Plain-text document sources:
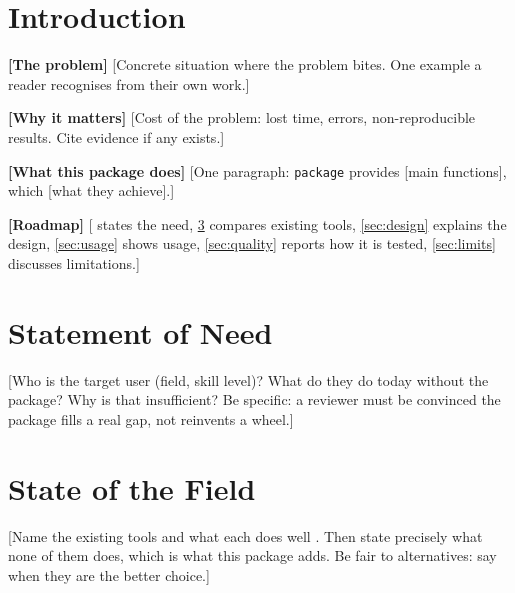 
\begin{abstract}
[1 sentence: the problem, in the user's words, not the package's]
[1 sentence: who has this problem (researchers in X, analysts doing Y)]
[1-2 sentences: what \texttt{{{package}}} does, and how it differs from existing tools]
[1 sentence: key design idea (e.g.\ one call, convention over configuration, no dependencies)]
[1 sentence: availability: open source, license, where to get it]

\medskip
\noindent\textbf{Keywords:} R, [domain], [Keyword 3], [Keyword 4], reproducibility
\end{abstract}

\newpage

\section{Introduction}\label{sec:intro} %

\textbf{[The problem]}
[Concrete situation where the problem bites. One example a reader recognises from their own work.]

\textbf{[Why it matters]}
[Cost of the problem: lost time, errors, non-reproducible results. Cite evidence if any exists.]

\textbf{[What this package does]}
[One paragraph: \texttt{{{package}}} provides [main functions], which [what they achieve].]

\textbf{[Roadmap]}
[ states the need, \cref{sec:field} compares existing tools, \cref{sec:design} explains the design, \cref{sec:usage} shows usage, \cref{sec:quality} reports how it is tested, \cref{sec:limits} discusses limitations.]

\section{Statement of Need}\label{sec:need} %
[Who is the target user (field, skill level)? What do they do today without the package? Why is that insufficient? Be specific: a reviewer must be convinced the package fills a real gap, not reinvents a wheel.]

\section{State of the Field}\label{sec:field} %
[Name the existing tools and what each does well \citep{author2020}. Then state precisely what none of them does, which is what this package adds. Be fair to alternatives: say when they are the better choice.]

Goal of the exercise: Every line of the data above should be repeated exactly. Omit the pictures.

Answer box:
\begin{abstract}
[1 sentence: the problem, in the user's words, not the package's]
[1 sentence: who has this problem (researchers in X, analysts doing Y)]
[1-2 sentences: what \texttt{{{package}}} does, and how it differs from existing tools]
[1 sentence: key design idea (e.g.\ one call, convention over configuration, no dependencies)]
[1 sentence: availability: open source, license, where to get it]

\medskip
\noindent\textbf{Keywords:} R, [domain], [Keyword 3], [Keyword 4], reproducibility
\end{abstract}

\newpage

\section{Introduction}\label{sec:intro} %

\textbf{[The problem]}
[Concrete situation where the problem bites. One example a reader recognises from their own work.]

\textbf{[Why it matters]}
[Cost of the problem: lost time, errors, non-reproducible results. Cite evidence if any exists.]

\textbf{[What this package does]}
[One paragraph: \texttt{{{package}}} provides [main functions], which [what they achieve].]

\textbf{[Roadmap]}
[ states the need, \cref{sec:field} compares existing tools, \cref{sec:design} explains the design, \cref{sec:usage} shows usage, \cref{sec:quality} reports how it is tested, \cref{sec:limits} discusses limitations.]

\section{Statement of Need}\label{sec:need} %
[Who is the target user (field, skill level)? What do they do today without the package? Why is that insufficient? Be specific: a reviewer must be convinced the package fills a real gap, not reinvents a wheel.]

\section{State of the Field}\label{sec:field} %
[Name the existing tools and what each does well \citep{author2020}. Then state precisely what none of them does, which is what this package adds. Be fair to alternatives: say when they are the better choice.]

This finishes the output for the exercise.